Under the command of the investment banker, the industrial monopoly reached its final stage of large-scale production; yet in the face of such great technical advantages, ways were found of nullifying much of the social gain to the community at large. How superior was the United States Steel Corporation to the preceding competitive system in a social sense we shall never know. Certainly this question which would be asked in a society ruled by workers and their engineers never entered the minds of the Morgans, Garys, Schwabs.
We do know, for instance, that Schwab (in his private correspondence with Frick) actually indicated a cost to the Carnegie works of $12 per ton for steel rails, then selling at $23.75.
The new Trust, which domestically found it necessary to bring about “moderate” increase in the price of steel rails to $28 per ton, became in a great degree more “inefficient,” judging by the yardstick of price, than the old Carnegie company.

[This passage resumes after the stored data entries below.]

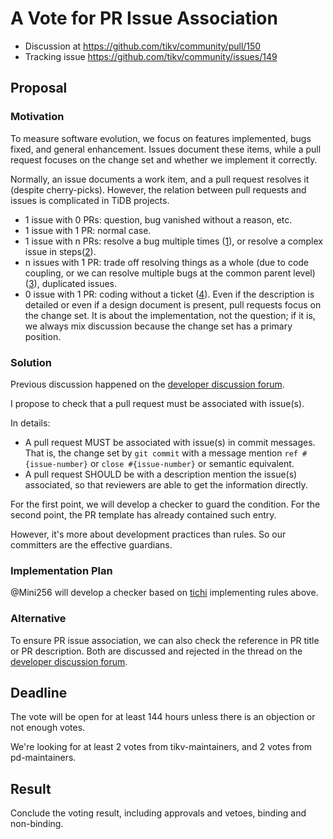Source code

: # A Vote for PR Issue Association

* Discussion at https://github.com/tikv/community/pull/150
* Tracking issue https://github.com/tikv/community/issues/149

## Proposal

### Motivation

To measure software evolution, we focus on features implemented, bugs fixed, and general enhancement. Issues document these items, while a pull request focuses on the change set and whether we implement it correctly.

Normally, an issue documents a work item, and a pull request resolves it (despite cherry-picks). However, the relation between pull requests and issues is complicated in TiDB projects.

* 1 issue with 0 PRs: question, bug vanished without a reason, etc. 
* 1 issue with 1 PR: normal case. 
* 1 issue with n PRs: resolve a bug multiple times ([1](https://github.com/pingcap/tidb/issues/24679)), or resolve a complex issue in steps([2](https://github.com/pingcap/tidb/issues/27652)).
* n issues with 1 PR: trade off resolving things as a whole (due to code coupling, or we can resolve multiple bugs at the common parent level) ([3](https://github.com/pingcap/tidb/pull/27697)), duplicated issues. 
* 0 issue with 1 PR: coding without a ticket ([4](https://github.com/pingcap/tidb/pull/23022)). Even if the description is detailed or even if a design document is present, pull requests focus on the change set. It is about the implementation, not the question; if it is, we always mix discussion because the change set has a primary position. 

### Solution

Previous discussion happened on the [developer discussion forum](https://internals.tidb.io/t/topic/409).

I propose to check that a pull request must be associated with issue(s).

In details:

* A pull request MUST be associated with issue(s) in commit messages. That is, the change set by `git commit` with a message mention `ref #{issue-number}` or `close #{issue-number}` or semantic equivalent.
* A pull request SHOULD be with a description mention the issue(s) associated, so that reviewers are able to get the information directly.

For the first point, we will develop a checker to guard the condition. For the second point, the PR template has already contained such entry.

However, it's more about development practices than rules. So our committers are the effective guardians.

### Implementation Plan

@Mini256 will develop a checker based on [tichi](https://github.com/ti-community-infra/tichi) implementing rules above.

### Alternative

To ensure PR issue association, we can also check the reference in PR title or PR description. Both are discussed and rejected in the thread on the [developer discussion forum](https://internals.tidb.io/t/topic/409).

## Deadline

The vote will be open for at least 144 hours unless there is an objection or not enough votes.

We're looking for at least 2 votes from tikv-maintainers, and 2 votes from pd-maintainers.

## Result

Conclude the voting result, including approvals and vetoes, binding and non-binding.
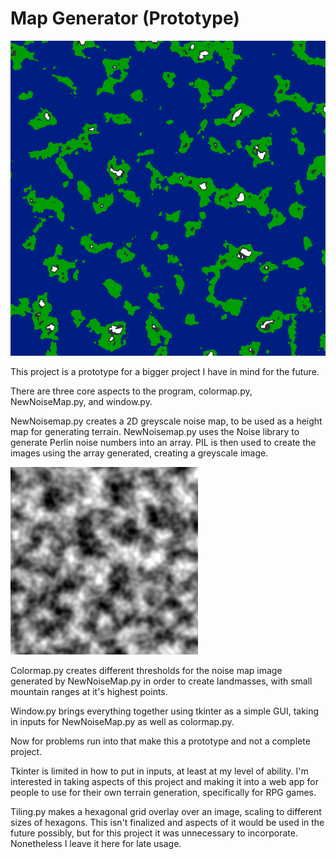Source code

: # Map Generator (Prototype)

![ColorMap](ColorMap.png)

This project is a prototype for a bigger project I have in mind for the future.

There are three core aspects to the program, colormap.py, NewNoiseMap.py, and window.py.

NewNoisemap.py creates a 2D greyscale noise map, to be used as a height map for generating terrain. NewNoisemap.py uses the Noise library to generate Perlin noise numbers into an array. PIL is then used to create the images using the array generated, creating a greyscale image.

![NoiseMap](NoiseMap.png)


Colormap.py creates different thresholds for the noise map image generated by NewNoiseMap.py in order to create landmasses, with small mountain ranges at it's highest points.

Window.py brings everything together using tkinter as a simple GUI, taking in inputs for NewNoiseMap.py as well as colormap.py.

Now for problems run into that make this a prototype and not a complete project.

Tkinter is limited in how to put in inputs, at least at my level of ability. I'm interested in taking aspects of this project and making it into a web app for people to use for their own terrain generation, specifically for RPG games.

Tiling.py makes a hexagonal grid overlay over an image, scaling to different sizes of hexagons. This isn't finalized and aspects of it would be used in the future possibly, but for this project it was unnecessary to incorporate. Nonetheless I leave it here for late usage.
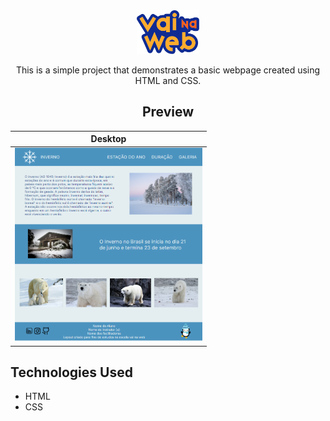 <div align="center">
<a href="https://vainaweb.com.br/">
  <img src="https://raw.githubusercontent.com/devartes/Vai-na-Web-Desafio-03-Inverno/7ce6f6f08b1e9ac4b797db5383a4a816e31bcc9d/assets/img/vainaweb.svg" alt="vainaweb" width="100">
</a>

This is a simple project that demonstrates a basic webpage created using HTML and CSS.

## Preview

| Desktop | 
|----------|
| <img src="https://raw.githubusercontent.com/devartes/Vai-na-Web-Desafio-03-Inverno/7b1338110dd5f78882b4516c2cdc8f425b33a475/assets/img/Desafio-03-Inverno.png" alt="preview site" width="300px" height="100%">
</div>

## Technologies Used

- HTML
- CSS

Nevertheless there were halcyon days at Wall and Broad streets in the spring of 1901.
There had been a “favorable” balance of trade in the three preceding years ; the country was prosperous, and the bankers’ syndicate easily gathered together a (pledged) fund of $200,000,000 with which to float the new steel stock. As the Morgan circular announcing the sale of the securities went forth, salesmen were thrown out over the country, a buzz of excitement and anticipation was created, so that the first days of trading in U.S. Steel resulted in huge turnovers. The old master, Jim Keene, at the head of a battalion of stockbrokers, created a “churning” activity for steel, under cover of which quantities of the common stock might be landed upon the public. One of the leading floor-brokers who carried on this exhilarating work has recalled that the stock pool would each day “sell 100,000 shares to the public and buy back only 10,000.”

All was well, and Mr. Morgan departed for European watering resorts to refresh his health.
The world’s press was loud with stories of the “Economic Emperor”; in music halls in America the song was chanted :

It’s Morgan’s, it’s Morgans,
The great financial Gorgon’s …

In the meantime a huge bubble was being blown in Wall Street, as a host of new steel millionaires, from Pittsburgh and elsewhere, descended upon New York and tossed their quickly won fortunes overnight into the market. After them followed a wild crowd, such as Wall Street had never seen — clerks, servants, waiters thronging the streets about the Stock Exchange, buying into the new Morgan Trust, one after another.

But the older, cooler heads among the steel masters, men like Henry Frick and Phipps of the old Carnegie Steel Company, quietly, cunningly sold out their holdings, contemplating with fear the Niagaras of “water” flowing into Wall Street, the stupendous bureaucracy of the Super-Trust in steel, the impending dangers for the national savings. For instance, Harvey says :

Mr. Frick was unquiet. He . . . appreciated the danger of the company’s heavy overcapitalization. . . . Careful study . . . convinced him that declines in earnings were inevitable, and he began to liquidate his holdings.

Carnegie, according to gossip, jested, half in earnest, that he would recapture his steel company by foreclosure, since he had been paid chiefly with its first mortgage bonds. . . .
But soon the whole house of cards was to be rudely shaken from top to bottom by a cataclysm of epic proportions which engulfed the House of Morgan only four weeks after its triumph in steel.